Nell’estate 2021, Dyal Capital Partners ha acquistato partecipazioni passive in alcune squadre di basket NBA. La prima franchigia a far entrare un private equity sono stati i Phoenix Suns, reduci dalle Finals perse dello scorso anno e oggi in testa alla classifica NBA. Ad oggi l’operazione più significativa risale però al 2016: la vendita per 4 miliardi dell’UFC (The Ultimate fighting championship) – la più importante organizzazione mondiale di arti marziali miste (Mma) – al consorzio guidato dall’agenzia Endeavore che include 3 fondi di private equity tra cui KKR.
Ma come nasce l’interesse di questi fondi? «Col coronavirus le società hanno registrato un crollo dei ricavi e da questa situazione di crisi si sono generate delle opportunità, perché gli asset svalutati sono diventati più appetibili per investitori che già in passato avevano mostrato interesse per questo settore», ha spiegato al Fatto Quotidiano Francesco Bollazzi, docente di Corporate Finance all’Università Cattaneo e direttore dell’Osservatorio Private Equity Monitor.

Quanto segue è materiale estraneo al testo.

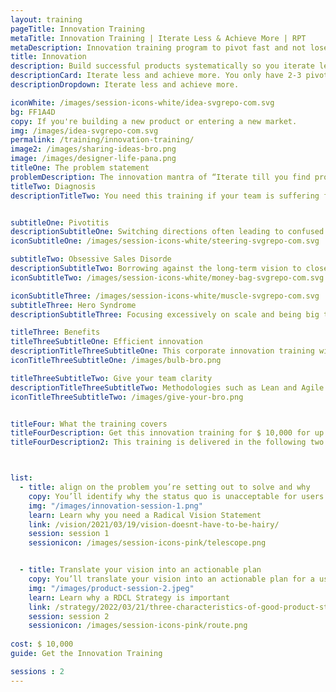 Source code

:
 ```yaml
---
layout: training
pageTitle: Innovation Training
metaTitle: Innovation Training | Iterate Less & Achieve More | RPT
metaDescription: Innovation training program to pivot fast and not lose momentum or money. Build successful products with an efficient innovation framework. Book the training!
title: Innovation
description: Build successful products systematically so you iterate less and achieve more. You only have 2-3 pivots before you run out of money or momentum - this innovation training helps you use them wisely.
descriptionCard: Iterate less and achieve more. You only have 2-3 pivots before you run out of money or momentum - this training helps you use them wisely.
descriptionDropdown: Iterate less and achieve more.

iconWhite: /images/session-icons-white/idea-svgrepo-com.svg
bg: FF1A4D
copy: If you're building a new product or entering a new market.
img: /images/idea-svgrepo-com.svg
permalink: /training/innovation-training/
image2: /images/sharing-ideas-bro.png
image: /images/designer-life-pana.png
titleOne: The problem statement
problemDescription: The innovation mantra of “Iterate till you find product-market fit” leads to an approach that is capital intensive and often demoralizing when you don’t find market success despite several iterations. This innovation training program allows you to iterate less and achieve more, giving you and your team a clear, step-by-step process for building successful products.
titleTwo: Diagnosis
descriptionTitleTwo: You need this training if your team is suffering from or at high risk of catching these product diseases


subtitleOne: Pivotitis
descriptionSubtitleOne: Switching directions often leading to confused customers and demoralized teams.
iconSubtitleOne: /images/session-icons-white/steering-svgrepo-com.svg

subtitleTwo: Obsessive Sales Disorde
descriptionSubtitleTwo: Borrowing against the long-term vision to close short-term deals.
iconSubtitleTwo: /images/session-icons-white/money-bag-svgrepo-com.svg

iconSubtitleThree: /images/session-icons-white/muscle-svgrepo-com.svg
subtitleThree: Hero Syndrome
descriptionSubtitleThree: Focusing excessively on scale and being big to the point of losing sight of the problem you want to solve.

titleThree: Benefits
titleThreeSubtitleOne: Efficient innovation
descriptionTitleThreeSubtitleOne: This corporate innovation training will help you define the vision and strategy to drive your iterations. You’ll learn to pivot when you need to without catching Pivotitis and how you can listen to customers without catching Obsessive Sales Disorder.  
iconTitleThreeSubtitleOne: /images/bulb-bro.png

titleThreeSubtitleTwo: Give your team clarity
descriptionTitleThreeSubtitleTwo: Methodologies such as Lean and Agile are the equivalent of a fast car - they give you speed. Innovation workshops will help you define your destination and navigate to it so you can harness the power of your fast car.
iconTitleThreeSubtitleTwo: /images/give-your-bro.png


titleFour: What the training covers
titleFourDescription: Get this innovation training for $ 10,000 for up to 15 people for training
titleFourDescription2: This training is delivered in the following two sessions



list:
  - title: align on the problem you’re setting out to solve and why
    copy: You’ll identify why the status quo is unacceptable for users and needs changing - this innovation workshop will help you avoid innovating a solution that’s a nice-to-have. You’ll gain powerful tools to create alignment across your organization and translate your vision for change into reality.
    img: "/images/innovation-session-1.png"
    learn: Learn why you need a Radical Vision Statement
    link: /vision/2021/03/19/vision-doesnt-have-to-be-hairy/
    session: session 1
    sessionicon: /images/session-icons-pink/telescope.png


  - title: Translate your vision into an actionable plan
    copy: You’ll translate your vision into an actionable plan for a user-centric product by developing a RDCL Strategy that is centered on your user and their pain. You’ll also learn how you can translate your strategy into a set of metrics to measure progress, and how you can integrate Lean and Agile techniques for execution with Radical Product Thinking.  
    img: "/images/product-session-2.jpeg"
    learn: Learn why a RDCL Strategy is important
    link: /strategy/2022/03/21/three-characteristics-of-good-product-strategy/ 
    session: session 2
    sessionicon: /images/session-icons-pink/route.png
  
cost: $ 10,000
guide: Get the Innovation Training

sessions : 2
---
```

«Prima le società sportive, in particolare quelle calcistiche, erano considerate come un buco nero per le finanze di presidenti e famiglie proprietarie. Con l’ingresso dei private equity la gestione cambia completamente: i fondi hanno la capacità di rendere le società più efficienti, possono ottenere credito a condizioni più vantaggiose e, soprattutto, riportano un allineamento di interessi tra il management e la proprietà, perché spesso il management ha quote nel capitale della società», dice invece Emidio Cacciapuoti, partner dello studio legale McDermott Will & Emery, specializzato in diritto tributario, private equity e M&A.
Negli Stati Uniti lo sport viene considerato un business a tutti gli effetti, ora anche in Italia si sta arrivando a percepirlo come un investimento finanziario grazie all’indotto che gli gira intorno (diritti tv, merchandising, etc.) e la possibilità di costruire attorno alla società sportiva una serie di attività che consentano di avere delle entrate. L’interesse dei fondi «per il mondo dello sport è dunque legato anche al fatto che le società sportive permettono di avere flussi di cassa stabili nel tempo», aggiunge Bollazzi.
CVC Capital Partners ha investito 320 milioni di sterline nel rugby inglese, e ha fatto il colpo grosso coi motori: nel 2016, dopo aver venduto il motomondiale dieci anni prima, ha ceduto la Formula 1 a Liberty Media con un rendimento del 500%. Affidarsi a questi fondi, però, non esclude rischi e gli obiettivi sono sicuramente distanti da quelli dei grandi proprietari del passato.
Il primo da considerare è che un obiettivo del private equity è contribuire alla crescita dell’azienda in cui investe per “monetizzare” al momento giusto il suo investimento. «Hanno piani strategici di massimo 10 anni. Il tutto con tempistiche precise: nei primi 4 anni si investe, nei successivi 2 si raccoglie i ricavi e infine si vende o, nel peggiore dei casi, si interrompe il flusso di liquidità e si lascia la società in balia degli eventi», spiega Cacciapuoti. Non solo. Va considerato inoltre che in caso di risultati sportivi positivi può nascere un gioco al rialzo, con il tentativo di vendere a prezzi gonfiati, alimentando così la bolla finanziaria sportiva, anziché curarla.